Potential trade war could hurt recovery

The Globe and Mail
Kevin Carmichael
Tuesday, September 15, 2009

The extraordinary unity the world's major economies mustered to fight the financial crisis is in jeopardy of coming undone over no-name tires and chicken feet.

With less than a fortnight to go before hosting a summit of the Group of 20 nations in Pittsburgh, U.S. President Barack Obama Monday was defending his decision to implement punitive duties on $1.8-billion (U.S.) of lower-end Chinese tires at the behest of the United Steelworkers union.


Unlike some trade complaints, the 35-per cent-levy was Mr. Obama's decision alone, making it an overtly political move rather than an administrative one.


The Chinese government's response was layered with insult, causing trade lawyers and former government officials to fret about the possibility of a trade war.


Beijing called the White House's decision an “abuse” of U.S. trade law, filed a complaint at the World Trade Organization and initiated an analysis that could result in tariffs on about $2-billion of U.S. chicken products and automotive parts.


Mr. Obama denied his decision was “protectionist,” a dirty word when it comes to talking about the financial crisis because leaders have been so vigorous in their claim that they have learned the lessons of the Great Depression, which was exacerbated by restrictive trade policies.


U.S. officials were firm in repeating that last week's decision to place duties on Chinese tires was entirely consistent with provisions that allow the president to seek to correct “surges” in imports that undermine domestic production.
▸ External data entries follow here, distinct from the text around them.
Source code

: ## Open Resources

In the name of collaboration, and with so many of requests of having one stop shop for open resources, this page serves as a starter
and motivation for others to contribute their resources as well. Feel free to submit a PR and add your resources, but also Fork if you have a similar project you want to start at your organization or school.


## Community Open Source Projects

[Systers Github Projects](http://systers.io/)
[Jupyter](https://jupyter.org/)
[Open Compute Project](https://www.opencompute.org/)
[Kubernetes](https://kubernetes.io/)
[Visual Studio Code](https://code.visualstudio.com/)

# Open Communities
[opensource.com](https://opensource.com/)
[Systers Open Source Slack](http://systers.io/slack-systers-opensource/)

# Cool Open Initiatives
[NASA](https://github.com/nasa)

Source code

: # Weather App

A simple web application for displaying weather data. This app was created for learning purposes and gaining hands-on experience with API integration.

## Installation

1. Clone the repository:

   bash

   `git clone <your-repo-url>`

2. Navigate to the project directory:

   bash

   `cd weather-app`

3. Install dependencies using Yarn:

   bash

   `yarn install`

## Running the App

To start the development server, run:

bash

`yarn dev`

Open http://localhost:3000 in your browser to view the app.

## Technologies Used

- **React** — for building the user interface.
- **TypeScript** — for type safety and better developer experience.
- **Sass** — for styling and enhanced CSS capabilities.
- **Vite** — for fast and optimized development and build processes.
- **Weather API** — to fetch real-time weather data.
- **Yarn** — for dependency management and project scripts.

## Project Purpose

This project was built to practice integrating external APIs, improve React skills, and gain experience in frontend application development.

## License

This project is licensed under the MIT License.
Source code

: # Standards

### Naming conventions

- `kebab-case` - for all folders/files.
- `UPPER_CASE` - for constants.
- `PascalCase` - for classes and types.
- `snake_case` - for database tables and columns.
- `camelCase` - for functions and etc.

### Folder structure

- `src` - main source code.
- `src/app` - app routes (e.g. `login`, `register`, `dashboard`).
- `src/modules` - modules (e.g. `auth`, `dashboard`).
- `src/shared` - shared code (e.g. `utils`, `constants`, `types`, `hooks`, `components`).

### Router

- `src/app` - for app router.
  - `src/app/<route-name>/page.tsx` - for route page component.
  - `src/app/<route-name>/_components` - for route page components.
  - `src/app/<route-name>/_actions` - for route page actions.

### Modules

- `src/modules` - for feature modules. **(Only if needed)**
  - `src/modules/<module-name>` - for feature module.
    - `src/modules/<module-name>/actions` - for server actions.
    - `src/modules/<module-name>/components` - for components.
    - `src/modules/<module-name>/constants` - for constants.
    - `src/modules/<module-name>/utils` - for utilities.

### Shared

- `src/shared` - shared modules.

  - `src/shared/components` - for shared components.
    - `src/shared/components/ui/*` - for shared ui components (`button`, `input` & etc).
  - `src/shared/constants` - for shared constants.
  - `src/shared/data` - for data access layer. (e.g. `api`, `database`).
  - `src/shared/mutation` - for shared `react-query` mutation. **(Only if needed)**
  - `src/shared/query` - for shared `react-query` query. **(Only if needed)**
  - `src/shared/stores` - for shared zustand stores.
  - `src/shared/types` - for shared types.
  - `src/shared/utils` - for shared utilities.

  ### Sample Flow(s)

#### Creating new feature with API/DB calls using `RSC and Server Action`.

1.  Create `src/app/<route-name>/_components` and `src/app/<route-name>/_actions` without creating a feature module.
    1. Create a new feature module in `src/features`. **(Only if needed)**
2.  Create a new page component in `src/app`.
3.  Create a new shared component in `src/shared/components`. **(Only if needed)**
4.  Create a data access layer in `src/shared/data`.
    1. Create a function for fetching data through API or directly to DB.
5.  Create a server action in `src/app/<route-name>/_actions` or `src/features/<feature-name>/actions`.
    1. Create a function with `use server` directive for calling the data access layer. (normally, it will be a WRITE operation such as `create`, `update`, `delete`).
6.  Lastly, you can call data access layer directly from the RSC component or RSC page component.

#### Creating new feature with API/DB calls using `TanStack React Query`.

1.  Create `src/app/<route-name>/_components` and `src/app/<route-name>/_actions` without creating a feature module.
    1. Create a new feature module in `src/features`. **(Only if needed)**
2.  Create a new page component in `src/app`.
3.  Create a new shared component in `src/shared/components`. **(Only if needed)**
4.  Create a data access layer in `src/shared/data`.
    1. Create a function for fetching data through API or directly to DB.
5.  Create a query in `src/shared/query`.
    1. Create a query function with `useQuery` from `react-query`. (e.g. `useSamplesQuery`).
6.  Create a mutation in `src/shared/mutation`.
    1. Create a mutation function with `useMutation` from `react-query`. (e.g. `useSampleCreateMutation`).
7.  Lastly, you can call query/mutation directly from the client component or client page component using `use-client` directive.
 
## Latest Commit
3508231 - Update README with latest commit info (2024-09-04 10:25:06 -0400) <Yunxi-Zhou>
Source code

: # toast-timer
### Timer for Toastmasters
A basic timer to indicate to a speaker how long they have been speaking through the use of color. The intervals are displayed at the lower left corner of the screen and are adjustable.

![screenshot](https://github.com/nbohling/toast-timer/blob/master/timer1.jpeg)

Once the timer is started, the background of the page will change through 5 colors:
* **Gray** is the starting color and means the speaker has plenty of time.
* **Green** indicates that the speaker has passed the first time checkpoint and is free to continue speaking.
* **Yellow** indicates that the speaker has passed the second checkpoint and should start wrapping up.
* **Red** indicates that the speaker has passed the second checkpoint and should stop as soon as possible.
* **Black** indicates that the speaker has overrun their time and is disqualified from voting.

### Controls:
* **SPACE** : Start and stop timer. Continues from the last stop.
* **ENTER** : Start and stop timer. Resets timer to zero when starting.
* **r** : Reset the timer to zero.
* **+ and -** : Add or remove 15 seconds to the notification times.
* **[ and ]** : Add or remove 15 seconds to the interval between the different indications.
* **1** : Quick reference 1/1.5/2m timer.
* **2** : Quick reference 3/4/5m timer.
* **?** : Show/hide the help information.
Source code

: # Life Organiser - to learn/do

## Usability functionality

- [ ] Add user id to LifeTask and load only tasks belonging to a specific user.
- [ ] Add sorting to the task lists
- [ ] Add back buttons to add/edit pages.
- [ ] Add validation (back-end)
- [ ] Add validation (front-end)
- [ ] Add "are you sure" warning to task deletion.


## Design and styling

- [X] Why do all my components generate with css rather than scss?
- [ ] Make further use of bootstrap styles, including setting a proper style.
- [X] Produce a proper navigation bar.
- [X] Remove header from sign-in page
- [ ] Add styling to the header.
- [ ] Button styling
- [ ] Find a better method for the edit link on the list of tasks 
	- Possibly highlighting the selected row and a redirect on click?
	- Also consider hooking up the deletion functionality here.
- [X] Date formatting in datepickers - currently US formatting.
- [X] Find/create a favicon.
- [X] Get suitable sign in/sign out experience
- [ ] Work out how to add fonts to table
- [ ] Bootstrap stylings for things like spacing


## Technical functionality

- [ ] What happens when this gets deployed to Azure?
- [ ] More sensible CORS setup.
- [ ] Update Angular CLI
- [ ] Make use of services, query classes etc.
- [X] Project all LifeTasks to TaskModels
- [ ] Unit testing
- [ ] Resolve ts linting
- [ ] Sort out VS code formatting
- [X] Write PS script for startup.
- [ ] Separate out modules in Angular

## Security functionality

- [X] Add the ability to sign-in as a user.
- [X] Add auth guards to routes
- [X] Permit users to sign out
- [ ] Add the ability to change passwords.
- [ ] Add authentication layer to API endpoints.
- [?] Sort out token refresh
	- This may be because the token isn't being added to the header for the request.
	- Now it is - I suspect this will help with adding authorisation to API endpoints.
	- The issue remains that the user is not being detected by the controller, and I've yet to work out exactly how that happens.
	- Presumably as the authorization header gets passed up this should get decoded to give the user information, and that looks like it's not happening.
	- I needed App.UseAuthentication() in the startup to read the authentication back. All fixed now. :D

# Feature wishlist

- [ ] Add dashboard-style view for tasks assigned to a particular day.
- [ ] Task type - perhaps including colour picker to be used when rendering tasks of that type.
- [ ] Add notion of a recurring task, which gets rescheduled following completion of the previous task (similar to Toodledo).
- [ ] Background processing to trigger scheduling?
The risk is that the international consensus forged to fight the financial crisis isn't strong enough to withstand a blow that could be interpreted as a show of bad faith by the U.S. president.


The U.S. and Canadian governments already are set to clash with European leaders such as French President Nicolas Sarkozy over regulating bankers' compensation. Unity is important because joint government stimulus is effectively the only reason the global economy is showing signs of coming back to life.


“This has added a heck of a lot more tension to a system that didn't need it,” said Clay Lowery, managing director at Washington-based Glover Park Group and a former official in the international affairs branch of the U.S. Treasury Department. “One of the concerns about the G20 is that it's all about rhetoric – and here is the U.S. government demonstrating that that's the case.”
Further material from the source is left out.